The idea of False Bluff began decades ago, long before the idea had either a specific location or name. The reality began more than ten years ago when I bought the first of the pieces that now make up False Bluff today.
Young children have grown up and graduated from high school; and new children have been born and begun elementary school. At least one new child was born at about the same time as one of my grandchildren although both of these children have a couple of years before they begin any formal school at all. Young friends have finished college, begun lifetime careers, married, and then completed master's degrees in their chosen fields. Older friends have become like family members. Our part of Nicaragua has become home...a second home, but home nonetheless.
And during all this time we've dug wells and put up buildings and put plants in the ground at what has become False Bluff. The story has been unfolding here, usually with pictures, ever since I figured out how to do this web/blog stuff.
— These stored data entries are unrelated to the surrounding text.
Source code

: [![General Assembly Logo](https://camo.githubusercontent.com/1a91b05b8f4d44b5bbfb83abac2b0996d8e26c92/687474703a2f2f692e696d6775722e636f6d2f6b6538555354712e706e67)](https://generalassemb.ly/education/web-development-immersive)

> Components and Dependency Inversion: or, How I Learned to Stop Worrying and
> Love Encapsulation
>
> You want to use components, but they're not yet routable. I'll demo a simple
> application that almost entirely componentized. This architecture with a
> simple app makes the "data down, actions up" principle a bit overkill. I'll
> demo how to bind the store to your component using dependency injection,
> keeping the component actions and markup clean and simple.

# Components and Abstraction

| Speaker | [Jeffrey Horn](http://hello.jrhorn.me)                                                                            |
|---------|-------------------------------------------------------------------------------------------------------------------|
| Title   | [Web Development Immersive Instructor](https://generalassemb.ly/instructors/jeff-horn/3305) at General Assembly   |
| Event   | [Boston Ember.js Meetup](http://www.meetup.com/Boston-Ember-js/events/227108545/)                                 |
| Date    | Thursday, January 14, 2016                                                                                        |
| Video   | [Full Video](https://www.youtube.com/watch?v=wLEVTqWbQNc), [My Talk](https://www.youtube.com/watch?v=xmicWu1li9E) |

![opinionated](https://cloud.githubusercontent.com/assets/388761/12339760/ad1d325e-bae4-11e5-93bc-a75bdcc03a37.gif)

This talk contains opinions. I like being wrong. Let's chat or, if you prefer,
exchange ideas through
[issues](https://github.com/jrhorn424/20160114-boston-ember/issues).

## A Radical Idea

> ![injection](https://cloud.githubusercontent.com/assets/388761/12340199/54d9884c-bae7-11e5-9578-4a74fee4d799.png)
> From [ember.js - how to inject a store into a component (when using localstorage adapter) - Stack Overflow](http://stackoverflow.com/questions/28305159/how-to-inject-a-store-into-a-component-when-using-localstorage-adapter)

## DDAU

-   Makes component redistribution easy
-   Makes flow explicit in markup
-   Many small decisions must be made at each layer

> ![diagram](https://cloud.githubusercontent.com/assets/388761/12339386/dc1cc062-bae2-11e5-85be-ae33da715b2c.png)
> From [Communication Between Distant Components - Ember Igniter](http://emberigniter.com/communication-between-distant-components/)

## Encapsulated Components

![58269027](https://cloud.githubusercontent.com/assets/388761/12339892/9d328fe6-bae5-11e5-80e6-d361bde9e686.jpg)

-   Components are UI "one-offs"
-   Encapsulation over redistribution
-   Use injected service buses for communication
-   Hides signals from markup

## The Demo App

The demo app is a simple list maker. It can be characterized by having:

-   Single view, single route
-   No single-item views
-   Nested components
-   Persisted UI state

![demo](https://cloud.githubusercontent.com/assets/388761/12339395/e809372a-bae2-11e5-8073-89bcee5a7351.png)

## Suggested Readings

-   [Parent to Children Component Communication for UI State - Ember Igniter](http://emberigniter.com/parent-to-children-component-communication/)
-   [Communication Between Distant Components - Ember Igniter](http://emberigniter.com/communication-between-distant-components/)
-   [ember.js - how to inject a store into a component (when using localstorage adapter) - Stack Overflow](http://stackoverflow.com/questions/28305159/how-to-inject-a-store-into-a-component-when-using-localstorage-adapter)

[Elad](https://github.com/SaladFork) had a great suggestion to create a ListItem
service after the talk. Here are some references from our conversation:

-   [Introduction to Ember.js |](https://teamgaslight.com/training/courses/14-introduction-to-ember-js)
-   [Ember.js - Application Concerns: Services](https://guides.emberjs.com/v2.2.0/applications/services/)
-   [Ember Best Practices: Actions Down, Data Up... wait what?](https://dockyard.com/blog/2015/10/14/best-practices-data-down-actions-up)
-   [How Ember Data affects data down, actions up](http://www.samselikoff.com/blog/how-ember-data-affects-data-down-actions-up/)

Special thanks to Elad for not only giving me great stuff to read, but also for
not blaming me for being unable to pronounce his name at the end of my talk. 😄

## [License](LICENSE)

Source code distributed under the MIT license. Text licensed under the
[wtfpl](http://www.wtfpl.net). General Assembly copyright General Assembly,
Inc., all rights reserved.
I never made a conscious decision to not discuss politics during my time in Nicaragua. I just never did it. There were always many other - and much more important - things to do. But the last few months of this year have been terrible for you, Nicaragua...death and destruction and discord for many reasons.
It was strange to spend months with you in the middle of these bad months; and this time, 'tho I still didn't talk politics, I listened to people on all sides of the spectrum. And I watched news stories that were local and national and international, something I don't even do when I'm in the United States....since I don't have a television.
But a realization about the news coverage I was seeing during my recent stay hit me hard pretty early on: the news about events in Nicaragua resembled the news about events in the United States.
The local and national stories in Nicaragua were as disparate in their coverage as are, say, the Daily Wire and The New York Times...which means a lot of what was put out there was just wrong. It's easy to tell that sort of thing when you're up close. And all of the international news I saw or read, without fail, was as badly skewed as the local and national stories to the point that after a short time I just stopped paying attention to it.
This stuff is sad at home, regardless of the home I am occupying at any given moment. All of Nicaragua has suffered, although the outrage and deaths and destruction have not been felt to the same degree in the southern autonomous region as in the western part of the country.
In Nicaragua during the last few months some people tore up a street. Within days other people, the people who lived nearby, went out and fixed it.
In Nicaragua during the last few months some people burned a market. Within days other people, the people whose livelihoods depended on being able to buy and sell at the market, did what needed to be done to be back doing business.
In Nicaragua during the last few months some people burned or demolished a school. Within days other people, teachers and the parents whose children attended that school, had arranged for classes elsewhere or at the same location if the damage wasn't too bad.
Over the decade-plus since I have become involved in Nicaraguan life, I've learned things that give me hope even during the country's present hard times; and the hard times this year have confirmed what I've learned: your people are some of the strongest and most resilient people I've ever met.
Thank you for letting me be part your family.